To make this versatile vessel from an old glass jar, gather up a large jar with or without a lid, a roll of twine, a glue gun, scissors, a permanent marker, a measuring tape, and a piece of corrugated cardboard or boxboard. For a different flair, swap the jute for something like this KNITSILK Recycled Sari Silk Yarn or baker's twine in an appealing color. You could even use strips of ribbon if you take care to lay them flat on the jar's surface as you work. If your jar still has a usable lid, forgo the collar around the jar's opening and zhuzh up the lid for a closable container for stylish air-tight storage.
Tie up a rustic jar upgrade
Start by taking off any labels left on your jar. If you have Clorox wipes on hand, use them to remove sticker residue from the glass. Cut 16 pieces of twine to glue in pairs at even spaces around the lip of the jar; make them between 1½ and 2 times as long as the jar's height so you'll have excess. Pair them up and glue them to the lip of the jar so that the excess hangs down. Repeat by gluing the remaining pairs at even spaces around the jar's lip.

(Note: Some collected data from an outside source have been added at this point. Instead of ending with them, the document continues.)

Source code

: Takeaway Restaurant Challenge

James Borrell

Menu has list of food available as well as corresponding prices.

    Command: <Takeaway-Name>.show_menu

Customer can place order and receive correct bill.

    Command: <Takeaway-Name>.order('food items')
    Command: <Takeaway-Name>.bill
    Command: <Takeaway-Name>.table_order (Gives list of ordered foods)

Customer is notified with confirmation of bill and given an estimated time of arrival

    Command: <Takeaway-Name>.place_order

From two neighboring pairs of twine pieces, take the two strips that are closest to each other and tie them together about 1 inch from the lip. Glue the knot to the jar. Repeat with the rest of the pairs. For the next row, tie neighboring strings from different knotted pairs together, gluing as you go. Continue knotting and gluing for each row until you've reached the base of the jar. Glue the ends of the twine to the base, and trim excess.
Measure both the circumference of the jar's lip and its height. Measure and cut a piece of cardboard with these dimensions. Glue the end of your jute roll to one end of the cardboard, and wrap the cord around its width until you've covered the entire piece. Glue the wrapped piece around the mouth of the jar.

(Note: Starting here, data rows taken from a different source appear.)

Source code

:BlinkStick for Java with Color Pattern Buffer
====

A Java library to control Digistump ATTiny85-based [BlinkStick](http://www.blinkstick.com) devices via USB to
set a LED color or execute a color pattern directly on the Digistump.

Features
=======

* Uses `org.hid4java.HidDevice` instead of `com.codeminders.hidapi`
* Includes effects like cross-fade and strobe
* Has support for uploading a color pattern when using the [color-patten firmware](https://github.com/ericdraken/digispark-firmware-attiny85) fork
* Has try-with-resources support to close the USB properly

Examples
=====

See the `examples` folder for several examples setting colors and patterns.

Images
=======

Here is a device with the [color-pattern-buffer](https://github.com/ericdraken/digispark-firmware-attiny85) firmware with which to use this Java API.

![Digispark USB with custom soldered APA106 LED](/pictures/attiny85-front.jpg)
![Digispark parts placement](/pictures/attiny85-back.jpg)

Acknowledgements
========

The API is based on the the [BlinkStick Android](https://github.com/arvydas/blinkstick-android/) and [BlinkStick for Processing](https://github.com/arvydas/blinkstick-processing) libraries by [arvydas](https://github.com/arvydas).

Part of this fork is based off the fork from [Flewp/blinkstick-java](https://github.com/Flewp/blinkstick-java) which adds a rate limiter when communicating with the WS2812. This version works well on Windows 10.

Lattice try another version
With mostly the same materials, you can snip and glue together a version with a lattice pattern. Cut enough pieces of twine to be glued at spaces about ¼ to ½-inch apart around the lip of the jar. Make them two or three inches longer than the height of the jar. Glue one strand at a diagonal angle to the base of the jar. Following the same angle, glue alternating strands to the base in rows.

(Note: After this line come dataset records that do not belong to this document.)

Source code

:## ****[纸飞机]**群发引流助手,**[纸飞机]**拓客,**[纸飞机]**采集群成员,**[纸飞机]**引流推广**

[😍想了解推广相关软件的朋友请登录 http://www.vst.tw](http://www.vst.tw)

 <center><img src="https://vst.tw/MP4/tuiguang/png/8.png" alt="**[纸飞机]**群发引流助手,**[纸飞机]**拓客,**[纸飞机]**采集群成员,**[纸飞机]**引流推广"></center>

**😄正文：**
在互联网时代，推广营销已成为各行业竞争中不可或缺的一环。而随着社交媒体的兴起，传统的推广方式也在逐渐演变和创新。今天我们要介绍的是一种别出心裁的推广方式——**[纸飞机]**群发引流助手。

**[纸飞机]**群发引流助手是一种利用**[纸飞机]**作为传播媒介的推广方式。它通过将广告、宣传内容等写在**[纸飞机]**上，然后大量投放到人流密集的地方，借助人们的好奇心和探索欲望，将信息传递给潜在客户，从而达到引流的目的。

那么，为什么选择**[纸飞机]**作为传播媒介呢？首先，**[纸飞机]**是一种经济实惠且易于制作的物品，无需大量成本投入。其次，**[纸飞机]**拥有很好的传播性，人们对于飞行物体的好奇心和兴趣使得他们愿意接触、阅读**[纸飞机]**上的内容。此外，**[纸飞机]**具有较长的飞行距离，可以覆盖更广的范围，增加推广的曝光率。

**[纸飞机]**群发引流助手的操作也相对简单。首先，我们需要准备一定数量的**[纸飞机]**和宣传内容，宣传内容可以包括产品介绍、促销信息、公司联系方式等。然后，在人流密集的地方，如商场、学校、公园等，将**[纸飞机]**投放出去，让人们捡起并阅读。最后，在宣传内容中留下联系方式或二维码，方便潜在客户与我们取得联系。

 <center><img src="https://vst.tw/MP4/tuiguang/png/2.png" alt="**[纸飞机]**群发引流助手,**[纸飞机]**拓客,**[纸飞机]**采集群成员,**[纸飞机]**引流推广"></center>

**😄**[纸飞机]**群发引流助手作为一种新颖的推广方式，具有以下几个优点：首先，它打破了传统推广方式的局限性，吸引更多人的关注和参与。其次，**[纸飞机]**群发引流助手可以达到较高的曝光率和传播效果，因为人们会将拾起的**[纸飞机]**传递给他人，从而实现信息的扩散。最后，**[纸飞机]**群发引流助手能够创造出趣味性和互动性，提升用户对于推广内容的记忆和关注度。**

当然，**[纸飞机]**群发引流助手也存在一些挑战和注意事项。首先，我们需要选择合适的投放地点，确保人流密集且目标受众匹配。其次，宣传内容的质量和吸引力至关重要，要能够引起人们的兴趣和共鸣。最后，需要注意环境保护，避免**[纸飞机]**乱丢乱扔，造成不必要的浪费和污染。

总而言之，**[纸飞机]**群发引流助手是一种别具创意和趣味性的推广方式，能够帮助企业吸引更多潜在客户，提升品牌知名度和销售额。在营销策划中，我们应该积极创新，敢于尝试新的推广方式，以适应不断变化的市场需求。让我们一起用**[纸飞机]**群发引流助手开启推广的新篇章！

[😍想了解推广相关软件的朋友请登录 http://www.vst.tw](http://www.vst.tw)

Once you've completed this first half of the lattice, overlay the remaining strands in the other direction. Mimic the angle and spacing you used for the first half of the latticing. Create a jute-cardboard piece like the one from the first DIY to glue around the jar's mouth.
For a lidded take on either project, skip the collar. Don't attach the twine on any of the threads of the jar's mouth. Give the cut ends a bit of polish by gluing and wrapping just one or two rotations of twine over top of them. Glue the end of some twine to the edge of the lid, and coil it around the vertical lip, gluing as you go. Once you get to the top of the lid, continue the coiling and gluing until you get to the center of the lid. Trim the excess twine. When you're done, throw the twine trimmings in your compost pile! They make a great part of a brown ingredient, as long as the twine is made of 100% natural fibers.